BRUSSELS – Afghanistan was declared as the most dangerous country for journalists in 2018 in a report of International Federation of Journalists (IFJ).
In the report released on December 31, it was revealed that overall 94 journalists and media staff were killed while carrying out their jobs in 2018.
84 journalists, camerapersons, fixers and technicians died in targeted killings, bomb attacks and crossfire incidents, the report added.
The report further highlighted that ten other media staff members lost their lives while working as drivers, protection officers and a sales assistant; six women were among those killed.
IFJ said the 2018 figures marked a slight increase up from 82 killings recorded in 2017 and represented a reversal of the downward trend from the last three years.
The IFJ noted the heat on Saudi Arabia for the killing of Jamal Khashoggi.
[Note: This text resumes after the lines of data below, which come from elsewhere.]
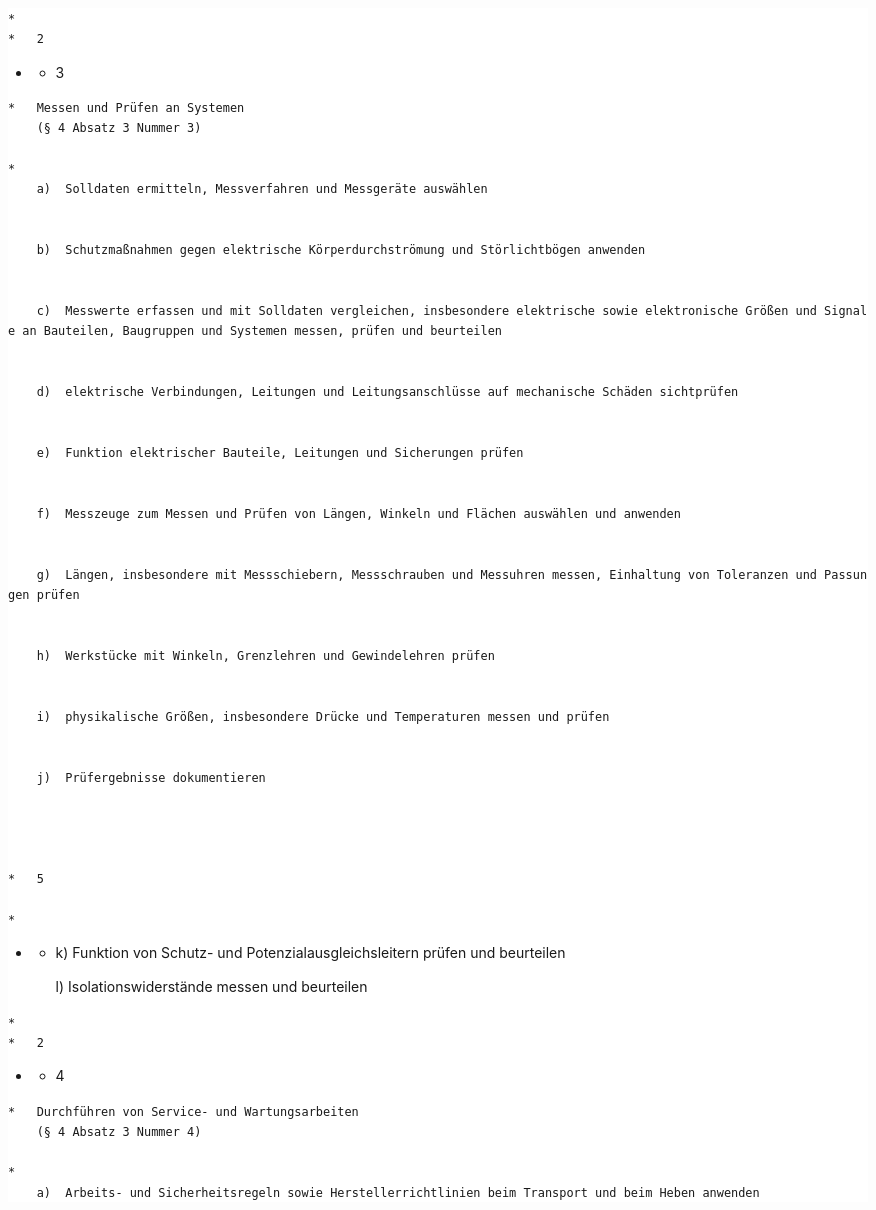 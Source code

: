 


    *
    *   2


*    *   3

    *   Messen und Prüfen an Systemen
        (§ 4 Absatz 3 Nummer 3)

    *
        a)  Solldaten ermitteln, Messverfahren und Messgeräte auswählen


        b)  Schutzmaßnahmen gegen elektrische Körperdurchströmung und Störlichtbögen anwenden


        c)  Messwerte erfassen und mit Solldaten vergleichen, insbesondere elektrische sowie elektronische Größen und Signale an Bauteilen, Baugruppen und Systemen messen, prüfen und beurteilen


        d)  elektrische Verbindungen, Leitungen und Leitungsanschlüsse auf mechanische Schäden sichtprüfen


        e)  Funktion elektrischer Bauteile, Leitungen und Sicherungen prüfen


        f)  Messzeuge zum Messen und Prüfen von Längen, Winkeln und Flächen auswählen und anwenden


        g)  Längen, insbesondere mit Messschiebern, Messschrauben und Messuhren messen, Einhaltung von Toleranzen und Passungen prüfen


        h)  Werkstücke mit Winkeln, Grenzlehren und Gewindelehren prüfen


        i)  physikalische Größen, insbesondere Drücke und Temperaturen messen und prüfen


        j)  Prüfergebnisse dokumentieren




    *   5

    *

*    *
        k)  Funktion von Schutz- und Potenzialausgleichsleitern prüfen und beurteilen


        l)  Isolationswiderstände messen und beurteilen




    *
    *   2


*    *   4

    *   Durchführen von Service- und Wartungsarbeiten
        (§ 4 Absatz 3 Nummer 4)

    *
        a)  Arbeits- und Sicherheitsregeln sowie Herstellerrichtlinien beim Transport und beim Heben anwenden
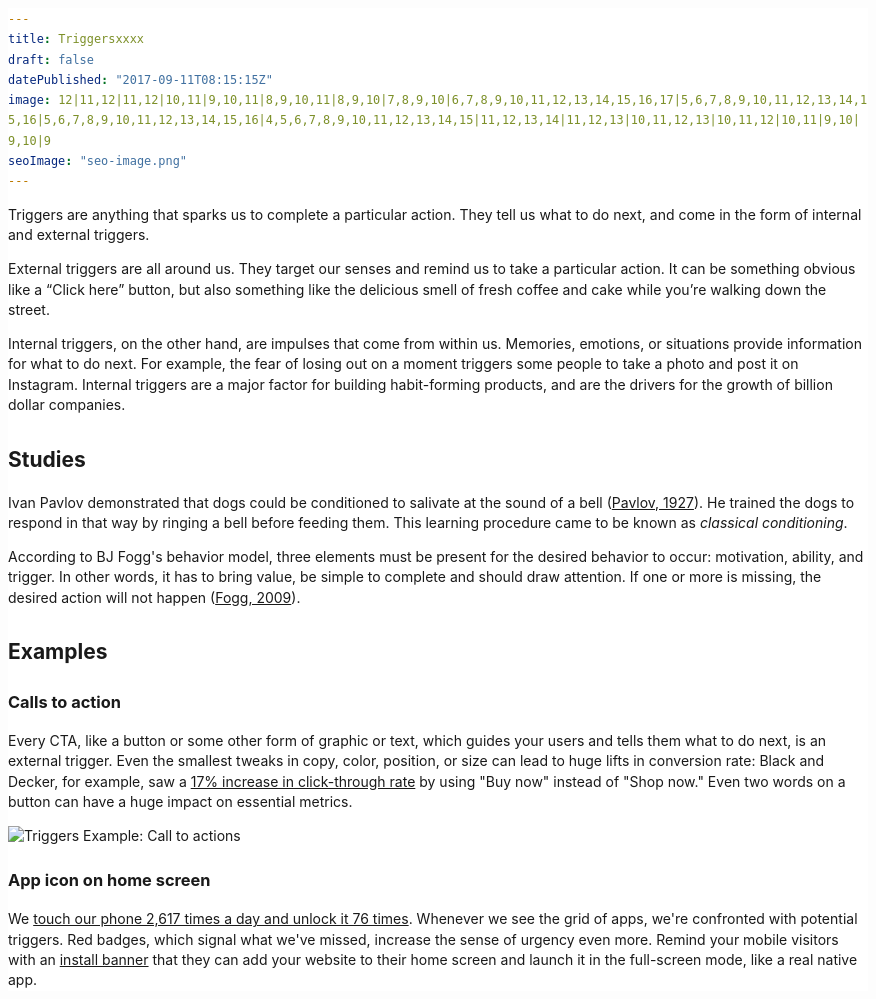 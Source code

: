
 ```yaml
---
title: Triggersxxxx
draft: false
datePublished: "2017-09-11T08:15:15Z"
image: 12|11,12|11,12|10,11|9,10,11|8,9,10,11|8,9,10|7,8,9,10|6,7,8,9,10,11,12,13,14,15,16,17|5,6,7,8,9,10,11,12,13,14,15,16|5,6,7,8,9,10,11,12,13,14,15,16|4,5,6,7,8,9,10,11,12,13,14,15|11,12,13,14|11,12,13|10,11,12,13|10,11,12|10,11|9,10|9,10|9
seoImage: "seo-image.png"
---
```


Triggers are anything that sparks us to complete a particular action. They tell us what to do next, and come in the form of internal and external triggers.

External triggers are all around us. They target our senses and remind us to take a particular action. It can be something obvious like a “Click here” button, but also something like the delicious smell of fresh coffee and cake while you’re walking down the street.

Internal triggers, on the other hand, are impulses that come from within us. Memories, emotions, or situations provide information for what to do next. For example, the fear of losing out on a moment triggers some people to take a photo and post it on Instagram. Internal triggers are a major factor for building habit-forming products, and are the drivers for the growth of billion dollar companies.


## Studies

Ivan Pavlov demonstrated that dogs could be conditioned to salivate at the sound of a bell ([Pavlov, 1927](http://psychclassics.yorku.ca/Pavlov/)). He trained the dogs to respond in that way by ringing a bell before feeding them. This learning procedure came to be known as *classical conditioning*.

According to BJ Fogg's behavior model, three elements must be present for the desired behavior to occur: motivation, ability, and trigger. In other words, it has to bring value, be simple to complete and should draw attention. If one or more is missing, the desired action will not happen ([Fogg, 2009](http://dl.acm.org/citation.cfm?doid=1541948.1541999)).


## Examples


### Calls to action
Every CTA, like a button or some other form of graphic or text, which guides your users and tells them what to do next, is an external trigger. Even the smallest tweaks in copy, color, position, or size can lead to huge lifts in conversion rate: Black and Decker, for example, saw a [17% increase in click-through rate](https://blog.optimizely.com/2014/07/03/black-decker-discovers-big-win-in-buy-now-vs-shop-now-test/) by using "Buy now" instead of "Shop now." Even two words on a button can have a huge impact on essential metrics.

![Triggers Example: Call to actions](01-cta.png)


### App icon on home screen
We [touch our phone 2,617 times a day and unlock it 76 times](https://blog.dscout.com/mobile-touches). Whenever we see the grid of apps, we're confronted with potential triggers. Red badges, which signal what we've missed, increase the sense of urgency even more. Remind your mobile visitors with an [install banner](https://developers.google.com/web/fundamentals/engage-and-retain/app-install-banners/) that they can add your website to their home screen and launch it in the full-screen mode, like a real native app.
But it also said the murder of most journalists goes unpunished.
It highlighted the killing of the Washington Post columnist and Saudi national, Jamal Khashoggi, in the Saudi consulate in the Turkish city of Istanbul on 2 October.
In countries like Afghanistan, Syria, and Yemen, armed conflict and militant violence killed most journalists while there was a slight drop in violence against journalists in Iraq last year since armed groups lost ground in the country.
The Middle East and the Arab world recorded 20 killings including Palestinians Yaser Murtaja and Ahmed Abu Hussein who were killed by Israeli snipers in the besieged Gaza Strip.
Eleven journalists lost their lives in Africa.